There are no usable rules for innermost that need to be oriented.
Used ordering: Homeomorphic Embedding Order with EMB
resulting in one new DP problem.
Used Argument Filtering System:

PLUS(x₁, x₂) -> PLUS(x₁, x₂)
s(x₁) -> s(x₁)

     ↳DPs

       →DP Problem 1

         ↳AFS

           →DP Problem 4

             ↳Dependency Graph

       →DP Problem 2

         ↳AFS

       →DP Problem 3

         ↳Nar

Dependency Pair:

Rules:

minus(x, 0) -> x
minus(s(x), s(y)) -> minus(x, y)
minus(minus(x, y), z) -> minus(x, plus(y, z))
quot(0, s(y)) -> 0
quot(s(x), s(y)) -> s(quot(minus(x, y), s(y)))
plus(0, y) -> y
plus(s(x), y) -> s(plus(x, y))

Strategy:

innermost

Using the Dependency Graph resulted in no new DP problems.

     ↳DPs

       →DP Problem 1

         ↳AFS

       →DP Problem 2

         ↳Argument Filtering and Ordering

       →DP Problem 3

         ↳Nar

Dependency Pairs:

MINUS(minus(x, y), z) -> MINUS(x, plus(y, z))
MINUS(s(x), s(y)) -> MINUS(x, y)

Rules:

minus(x, 0) -> x
minus(s(x), s(y)) -> minus(x, y)
minus(minus(x, y), z) -> minus(x, plus(y, z))
quot(0, s(y)) -> 0
quot(s(x), s(y)) -> s(quot(minus(x, y), s(y)))
plus(0, y) -> y
plus(s(x), y) -> s(plus(x, y))

Strategy:

innermost

The following dependency pair can be strictly oriented:

MINUS(minus(x, y), z) -> MINUS(x, plus(y, z))

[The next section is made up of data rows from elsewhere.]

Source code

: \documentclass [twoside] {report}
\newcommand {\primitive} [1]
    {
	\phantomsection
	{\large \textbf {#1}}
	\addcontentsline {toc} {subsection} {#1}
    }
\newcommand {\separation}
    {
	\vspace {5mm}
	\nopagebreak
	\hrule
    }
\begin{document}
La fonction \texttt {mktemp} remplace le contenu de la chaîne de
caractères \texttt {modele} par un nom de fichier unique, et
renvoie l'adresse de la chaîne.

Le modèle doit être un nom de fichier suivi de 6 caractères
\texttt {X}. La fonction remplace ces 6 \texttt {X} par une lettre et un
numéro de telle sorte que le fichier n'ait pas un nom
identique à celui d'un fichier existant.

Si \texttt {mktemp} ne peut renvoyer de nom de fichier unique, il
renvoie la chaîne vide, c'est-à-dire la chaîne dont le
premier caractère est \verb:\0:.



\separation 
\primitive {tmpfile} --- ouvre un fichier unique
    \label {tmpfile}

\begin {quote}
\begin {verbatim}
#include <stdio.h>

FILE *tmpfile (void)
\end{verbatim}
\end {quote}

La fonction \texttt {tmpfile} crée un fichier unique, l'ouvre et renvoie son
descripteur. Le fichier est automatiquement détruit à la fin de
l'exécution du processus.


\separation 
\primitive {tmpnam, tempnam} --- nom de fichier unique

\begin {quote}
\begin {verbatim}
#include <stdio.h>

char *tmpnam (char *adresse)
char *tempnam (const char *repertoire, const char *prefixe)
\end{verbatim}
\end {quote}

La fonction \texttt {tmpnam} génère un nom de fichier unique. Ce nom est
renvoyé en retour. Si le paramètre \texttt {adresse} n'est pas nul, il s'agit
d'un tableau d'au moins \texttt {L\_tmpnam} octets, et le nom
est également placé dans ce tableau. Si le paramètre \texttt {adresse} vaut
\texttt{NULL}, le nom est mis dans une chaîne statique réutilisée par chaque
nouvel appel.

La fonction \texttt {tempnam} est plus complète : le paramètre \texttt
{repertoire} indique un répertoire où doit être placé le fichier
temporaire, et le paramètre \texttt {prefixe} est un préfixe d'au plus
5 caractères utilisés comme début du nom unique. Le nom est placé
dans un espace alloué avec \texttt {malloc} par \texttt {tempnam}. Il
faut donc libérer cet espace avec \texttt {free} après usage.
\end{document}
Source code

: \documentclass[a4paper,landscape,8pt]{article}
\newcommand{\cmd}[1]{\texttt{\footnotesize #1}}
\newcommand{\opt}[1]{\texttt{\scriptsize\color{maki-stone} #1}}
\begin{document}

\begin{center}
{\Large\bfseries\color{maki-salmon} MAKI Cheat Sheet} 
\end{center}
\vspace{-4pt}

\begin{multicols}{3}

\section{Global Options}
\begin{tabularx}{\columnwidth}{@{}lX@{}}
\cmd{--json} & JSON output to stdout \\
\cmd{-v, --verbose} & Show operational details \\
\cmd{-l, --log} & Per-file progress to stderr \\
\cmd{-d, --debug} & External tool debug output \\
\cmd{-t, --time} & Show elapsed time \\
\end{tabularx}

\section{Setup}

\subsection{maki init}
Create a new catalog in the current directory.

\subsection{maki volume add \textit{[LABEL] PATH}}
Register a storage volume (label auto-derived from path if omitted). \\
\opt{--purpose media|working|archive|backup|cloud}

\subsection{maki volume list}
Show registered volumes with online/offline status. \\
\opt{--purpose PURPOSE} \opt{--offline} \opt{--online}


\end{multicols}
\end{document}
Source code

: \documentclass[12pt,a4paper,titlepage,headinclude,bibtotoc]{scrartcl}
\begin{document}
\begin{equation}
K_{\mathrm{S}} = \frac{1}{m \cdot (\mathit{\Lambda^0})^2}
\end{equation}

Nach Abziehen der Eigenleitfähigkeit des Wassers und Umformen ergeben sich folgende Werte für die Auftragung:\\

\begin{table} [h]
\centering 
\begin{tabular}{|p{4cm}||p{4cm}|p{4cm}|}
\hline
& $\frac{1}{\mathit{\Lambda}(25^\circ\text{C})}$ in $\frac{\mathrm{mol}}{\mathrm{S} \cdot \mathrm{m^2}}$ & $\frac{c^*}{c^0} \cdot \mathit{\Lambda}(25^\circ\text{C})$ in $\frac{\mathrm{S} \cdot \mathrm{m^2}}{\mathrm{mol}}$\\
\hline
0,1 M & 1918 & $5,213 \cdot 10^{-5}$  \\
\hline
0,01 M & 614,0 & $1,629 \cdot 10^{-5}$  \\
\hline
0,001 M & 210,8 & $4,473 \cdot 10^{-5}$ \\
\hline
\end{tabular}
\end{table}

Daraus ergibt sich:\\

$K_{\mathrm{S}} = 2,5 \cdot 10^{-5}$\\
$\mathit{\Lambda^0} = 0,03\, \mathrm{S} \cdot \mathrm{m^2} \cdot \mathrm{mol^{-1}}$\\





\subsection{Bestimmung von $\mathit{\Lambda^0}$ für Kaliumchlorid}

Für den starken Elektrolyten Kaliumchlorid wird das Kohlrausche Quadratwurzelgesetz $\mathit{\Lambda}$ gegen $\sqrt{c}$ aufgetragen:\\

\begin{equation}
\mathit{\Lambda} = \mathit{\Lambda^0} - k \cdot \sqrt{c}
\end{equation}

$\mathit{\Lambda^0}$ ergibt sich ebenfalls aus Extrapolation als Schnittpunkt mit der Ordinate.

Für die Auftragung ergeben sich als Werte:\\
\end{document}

The following usable rules for innermost can be oriented:

plus(0, y) -> y
plus(s(x), y) -> s(plus(x, y))

Used ordering: Homeomorphic Embedding Order with EMB
resulting in one new DP problem.
Used Argument Filtering System:

MINUS(x₁, x₂) -> MINUS(x₁, x₂)
s(x₁) -> x₁
minus(x₁, x₂) -> minus(x₁, x₂)
plus(x₁, x₂) -> x₂

     ↳DPs

       →DP Problem 1

         ↳AFS

       →DP Problem 2

         ↳AFS

           →DP Problem 5

             ↳Argument Filtering and Ordering

       →DP Problem 3

         ↳Nar

Dependency Pair:

MINUS(s(x), s(y)) -> MINUS(x, y)

Rules:

minus(x, 0) -> x
minus(s(x), s(y)) -> minus(x, y)
minus(minus(x, y), z) -> minus(x, plus(y, z))
quot(0, s(y)) -> 0
quot(s(x), s(y)) -> s(quot(minus(x, y), s(y)))
plus(0, y) -> y
plus(s(x), y) -> s(plus(x, y))

Strategy:

innermost

The following dependency pair can be strictly oriented:

MINUS(s(x), s(y)) -> MINUS(x, y)

There are no usable rules for innermost that need to be oriented.
Used ordering: Homeomorphic Embedding Order with EMB
resulting in one new DP problem.
Used Argument Filtering System:

MINUS(x₁, x₂) -> MINUS(x₁, x₂)
s(x₁) -> s(x₁)

     ↳DPs

       →DP Problem 1

         ↳AFS

       →DP Problem 2

         ↳AFS

           →DP Problem 5

             ↳AFS

...

               →DP Problem 6

                 ↳Dependency Graph

       →DP Problem 3

         ↳Nar

Dependency Pair:

Rules:

minus(x, 0) -> x
minus(s(x), s(y)) -> minus(x, y)
minus(minus(x, y), z) -> minus(x, plus(y, z))
quot(0, s(y)) -> 0
quot(s(x), s(y)) -> s(quot(minus(x, y), s(y)))
plus(0, y) -> y
plus(s(x), y) -> s(plus(x, y))

Strategy:

innermost

Using the Dependency Graph resulted in no new DP problems.

     ↳DPs

       →DP Problem 1

         ↳AFS

       →DP Problem 2

         ↳AFS

       →DP Problem 3

         ↳Narrowing Transformation

Dependency Pair:

QUOT(s(x), s(y)) -> QUOT(minus(x, y), s(y))

Rules:

minus(x, 0) -> x
minus(s(x), s(y)) -> minus(x, y)
minus(minus(x, y), z) -> minus(x, plus(y, z))
quot(0, s(y)) -> 0
quot(s(x), s(y)) -> s(quot(minus(x, y), s(y)))
plus(0, y) -> y
plus(s(x), y) -> s(plus(x, y))

Strategy:

innermost

On this DP problem, a Narrowing SCC transformation can be performed.
As a result of transforming the rule

QUOT(s(x), s(y)) -> QUOT(minus(x, y), s(y))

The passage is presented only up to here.